The present disclosure relates generally to a heat dissipation device and, more particularly, to a heat dissipation device incorporating heat pipes therein.

2. Description of Related Art

It is well known that if heat generated by electronic components, such as integrated circuit chips, during operation is not efficiently dissipated, these electronic components may suffer damage. Thus, heat dissipation apparatuses are often used to cool the electronic components.

In one typical heat dissipation apparatus, it includes a heat sink comprises a base, a plurality of fins on the base and a plurality of heat pipes thermally connecting the fins and the base together. The fins are spaced from each other and horizontally stacked on the base. The heat pipes have evaporating sections embedded in a top or bottom of the base and condensing sections extending upwardly through the fins. In other to being firmly connected to each of the fins, upper ends of the condensing sections of the heat pipes have to extend upwardly through the top one of the fins to expose outside.
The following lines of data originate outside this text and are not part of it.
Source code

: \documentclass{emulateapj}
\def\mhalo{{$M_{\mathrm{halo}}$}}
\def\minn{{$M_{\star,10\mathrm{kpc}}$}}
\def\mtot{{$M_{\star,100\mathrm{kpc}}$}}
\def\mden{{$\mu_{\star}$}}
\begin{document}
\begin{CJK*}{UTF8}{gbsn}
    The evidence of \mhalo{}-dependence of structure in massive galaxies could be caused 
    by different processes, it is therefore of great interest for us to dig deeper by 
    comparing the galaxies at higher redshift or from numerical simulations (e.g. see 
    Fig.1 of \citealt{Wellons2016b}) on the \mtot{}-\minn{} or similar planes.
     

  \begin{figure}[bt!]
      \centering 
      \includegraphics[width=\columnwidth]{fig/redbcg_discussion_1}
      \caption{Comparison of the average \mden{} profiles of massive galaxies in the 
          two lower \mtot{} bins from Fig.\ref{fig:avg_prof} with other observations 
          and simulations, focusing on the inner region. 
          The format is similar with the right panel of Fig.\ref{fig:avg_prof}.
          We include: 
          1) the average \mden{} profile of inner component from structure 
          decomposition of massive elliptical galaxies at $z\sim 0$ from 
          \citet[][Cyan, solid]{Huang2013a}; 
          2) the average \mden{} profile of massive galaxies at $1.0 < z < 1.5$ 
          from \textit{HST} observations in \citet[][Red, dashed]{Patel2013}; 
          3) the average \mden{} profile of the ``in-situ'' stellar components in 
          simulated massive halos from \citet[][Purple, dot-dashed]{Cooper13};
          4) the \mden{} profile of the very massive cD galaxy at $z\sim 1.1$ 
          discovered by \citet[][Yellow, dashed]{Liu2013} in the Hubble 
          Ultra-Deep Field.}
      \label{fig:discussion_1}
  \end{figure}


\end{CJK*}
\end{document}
Since, the upper ends of the condensing sections of the heat pipes are conventionally sealed ends of the heat pipes and usually punched into a flattened and sharp configuration to seal the heat pipe and thus impossible to intimately engage the fin. However, the exposure of the upper ends of condensing sections of the heat pipes places the heat dissipation device in a risk of hurting other nearby electronic components and related operator by the sharp upper ends of the condensing sections during assembly, transportation and use.

What is needed, therefore, is a heat dissipation apparatus which overcomes the above-described limitations.

BRIEF DESCRIPTION OF THE DRAWINGS

Many aspects of the present embodiments can be better understood with reference to the following drawings. The components in the drawings are not necessarily drawn to scale, the emphasis instead being placed upon clearly illustrating the principles of the present embodiments. Moreover, in the drawings, like reference numerals designate corresponding parts throughout the several views.

FIG. 1 is an isometric, assembled view of a heat dissipation device in accordance with an embodiment of the present disclosure.

FIG. 2 is an exploded view of the heat dissipation device of FIG. 1.

FIG. 3 is an enlarged view of a circled portion III of FIG. 2.

FIG. 4 is an elevation view of the heat dissipation device of FIG. 1.

DETAILED DESCRIPTION

FIGS. 1 and 2 illustrate a heat dissipation device in accordance with an embodiment of the present disclosure. The heat dissipation device is provided for removing heat from a heat-generating component such as an electronic component, more specifically a central processing unit (CPU) of a computer. The heat dissipation device comprises a base 10, a fin group 20 placed on the base 10, a plurality of heat pipes 30 thermally connecting the base 10 and the fin group 20 together and a covering fin 40 mounted on a top of the fin group 20.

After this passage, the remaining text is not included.